Full methodology → How to Win Back Dormant Clients.
Mechanic 4. Loyalty Programme as a “Lock”
Section titled “Mechanic 4. Loyalty Programme as a “Lock””A client with accumulated bonus balance is significantly less likely to switch to a competitor — they would lose what they’ve built up.
Principle: bonus balance = a psychological “lock.” The more accumulated, the higher the switching cost to a competitor.
How to strengthen it: a bonus with expiration (expires in 60–90 days) creates additional urgency — the client comes so it “doesn’t burn.” This is a mechanic that works in the club’s favour.

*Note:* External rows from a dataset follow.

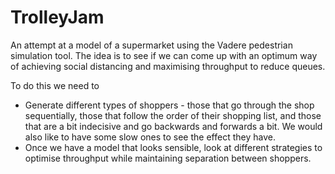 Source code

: TrolleyJam
==========

An attempt at a model of a supermarket using the Vadere pedestrian simulation
tool.
The idea is to see if we can come up with an optimum way of achieving social 
distancing and maximising throughput to reduce queues.

To do this we need to 
- Generate different types of shoppers - those that go through the shop sequentially, those that follow the order of their shopping list, and those that are a bit indecisive and go backwards and forwards a bit.   We would also like to have some slow ones to see the effect they have.
- Once we have a model that looks sensible, look at different strategies to 
optimise throughput while maintaining separation between shoppers.

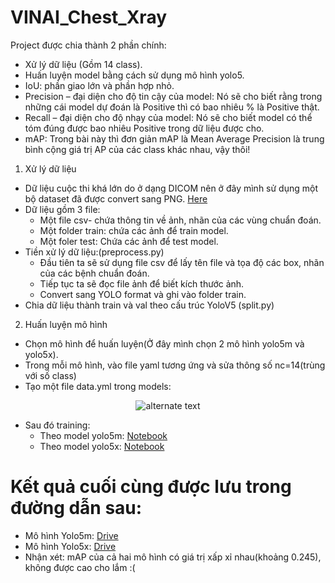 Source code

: # VINAI_Chest_Xray

Project được chia thành 2 phần chính:
- Xử lý dữ liệu (Gồm 14 class).
- Huấn luyện model bằng cách sử dụng mô hình yolo5.
- IoU: phần giao lớn và phần hợp nhỏ.
- Precision – đại diện cho độ tin cậy của model: Nó sẽ cho biết rằng trong những cái model dự đoán là Positive thì có bao nhiêu % là Positive thật.
- Recall – đại diện cho độ nhạy của model: Nó sẽ cho biết model có thể tóm đúng được bao nhiêu Positive trong dữ liệu được cho.
- mAP: Trong bài này thì đơn giản mAP là Mean Average Precision là trung bình cộng giá trị AP của các class khác nhau, vậy thôi!
 1. Xử lý dữ liệu 
- Dữ liệu cuộc thi khá lớn do ở dạng DICOM nên ở đây mình sử dụng một bộ dataset đã được convert sang PNG. [Here](https://www.miai.vn/thu-vien-mi-ai/.)
- Dữ liệu gồm 3 file:
  +   Một file csv- chứa thông tin về ảnh, nhãn của các vùng chuẩn đoán.
  +   Một folder train: chứa các ảnh để train model.
  +   Một foler test: Chứa các ảnh để test model.
- Tiền xử lý dữ liệu:(preprocess.py)
  + Đầu tiên ta sẽ sử dụng file csv để lấy tên file và tọa độ các box, nhãn của các bệnh chuẩn đoán.
  + Tiếp tục ta sẽ đọc file ảnh để biết kích thước ảnh.
  + Convert sang YOLO format và ghi vào folder train.
- Chia dữ liệu thành train và val theo cấu trúc YoloV5 (split.py)

2. Huấn luyện mô hình 
- Chọn mô hình để huấn luyện(Ở đây mình chọn 2 mô hình yolo5m và yolo5x).
- Trong mỗi mô hình, vào file yaml tương ứng và sửa thông số nc=14(trùng với số class)
- Tạo một file data.yml trong models: 
<p align="center"> 
    <img src="https://user-images.githubusercontent.com/90370260/155838525-b26c0749-67a8-44a9-bc4d-e570a404e0a5.png" alt="alternate text">
 </p>
 
- Sau đó training:
  + Theo model yolo5m: [Notebook](https://colab.research.google.com/drive/1axv9C87HVGcVCnFdxPSfeZ5TAw6JU63q?authuser=2#scrollTo=yeu77eYsOOCc)
  + Theo model yolo5x: [Notebook](https://colab.research.google.com/drive/1cXx2pt9JLaXPuN40WDBOZl2fxf5arU9T?authuser=4&hl=vi)

# Kết quả cuối cùng được lưu trong đường dẫn sau:
 - Mô hình Yolo5m: [Drive](https://drive.google.com/drive/folders/1cwxqKLQl_a9UINxOQn3RGI_ip0JSmYvl?usp=sharing)
 - Mô hình Yolo5x: [Drive](https://drive.google.com/drive/u/4/folders/12q2rYtIYcN4FJEEtUDnl6i6jrXzTbG_V)
- Nhận xét: mAP của cả hai mô hình có giá trị xấp xỉ nhau(khoảng 0.245), không được cao cho lắm :(
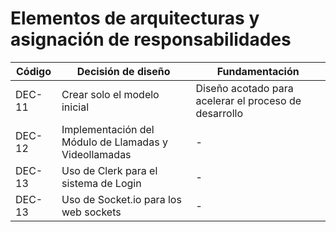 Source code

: # Elementos de arquitecturas y asignación de responsabilidades

| Código | Decisión de diseño                                    | Fundamentación                                        |
| ------ | ----------------------------------------------------- | ----------------------------------------------------- |
| DEC-11 | Crear solo el modelo inicial                          | Diseño acotado para acelerar el proceso de desarrollo |
| DEC-12 | Implementación del Módulo de Llamadas y Videollamadas | -                                                     |
| DEC-13 | Uso de Clerk para el sistema de Login                 | -                                                     |
| DEC-13 | Uso de Socket.io para los web sockets                 | -                                                     |
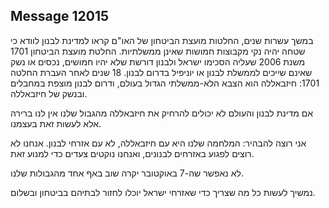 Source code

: ## Message 12015

במשך עשרות שנים, החלטות מועצת הביטחון של האו"ם קראו למדינת לבנון לוודא כי שטחה יהיה נקי מקבוצות חמושות שאינן ממשלתיות. החלטת מועצת הביטחון 1701 משנת 2006 שעליה הסכימו ישראל ולבנון דורשת שלא יהיו חמושים, נכסים או נשק שאינם שייכים לממשלת לבנון או יוניפיל בדרום לבנון. 
18 שנים לאחר העברת החלטה 1701: חיזבאללה הוא הצבא הלא-ממשלתי הגדול בעולם, ודרום לבנון מוצפת במחבלים ובנשק של חיזבאללה.

אם מדינת לבנון והעולם לא יכולים להרחיק את חיזבאללה מהגבול שלנו אין לנו ברירה אלא לעשות זאת בעצמנו.

אני רוצה להבהיר: המלחמה שלנו היא עם חיזבאללה, לא עם אזרחי לבנון. אנחנו לא רוצים לפגוע באזרחים לבנונים, ואנחנו נוקטים צעדים כדי למנוע זאת.

לא נאפשר שה-7 באוקטובר יקרה שוב באף אחד מהגבולות שלנו.

נמשיך לעשות כל מה שצריך כדי שאזרחי ישראל יוכלו לחזור לבתיהם בביטחון ובשלום.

Mechanic 5. Raising Service Quality
Section titled “Mechanic 5. Raising Service Quality”The best retention tool is a club people want to visit. The tools above only work if a baseline quality level is in place.
Minimum standard that is sufficient:
- Clean equipment and premises
- Admin knows clients by name (or at least by face for regulars)
- Technical issues resolved quickly (< 15 minutes)
- Working Wi-Fi and good atmosphere
Simple way to identify quality problems: survey 10–15 clients who haven’t visited in 30+ days. One call or voice message in the app. Answers are usually the same and point to a specific problem.
How to Prioritise Churn Work
Section titled “How to Prioritise Churn Work”If churn > 15%: first diagnose — why are they leaving? Retention tools are useless if the cause is equipment quality or a specific service problem.
If churn is 8–15%: launch newcomer retention mechanic (highest ROI) and early warning. In parallel collect feedback.
If churn < 8%: you’re performing well. Focus on dormant reactivation and loyalty programme to increase visit frequency.
Metrics to Monitor
Section titled “Metrics to Monitor”- Monthly churn% — primary metric, review monthly
- D30 newcomer retention — separately for the new segment, monthly
- Average interval between visits of the active base — should shorten with a working loyalty programme
- Share of clients with active bonus balance — higher = better “lock”
Automation parameter settings (bonus percentages, time windows) — calibrate to your AOV and margin. Use the formulas from the linked playbooks.
Related: How to Retain New Clients · How to Win Back Dormant Clients · How to Increase Club Revenue
Frequently asked questions
What monthly churn is normal for a computer club?
For a club with an established base — 5–10% monthly churn (losing 5–10% of active base each month). Above 15% — a systemic problem requiring cause diagnosis. Below 5% — excellent, usually seen in clubs with strong loyalty programmes.
What's more important — acquiring new clients or retaining existing ones?
Retention is 5–8× cheaper. Acquiring a new client requires a marketing budget; retaining an existing one requires only the right incentive. Both matter, but a retention focus gives better ROI especially in early stages.
How do you distinguish temporary churn from permanent churn?
Temporary churn — the client returned after 45–60 days. Permanent — hasn't appeared in 90+ days. In analytics, look at cohorts: if a client 'resurrects' after 2 months — that's not real churn. Permanent churn — those who didn't return within 90 days.
Does a discount help retain a client?
Direct discounts work short-term but train clients to wait for discounts. Better: a balance bonus (perceived as a gift, not a price cut), a personalised time-limited offer, experience improvement (new equipment, service).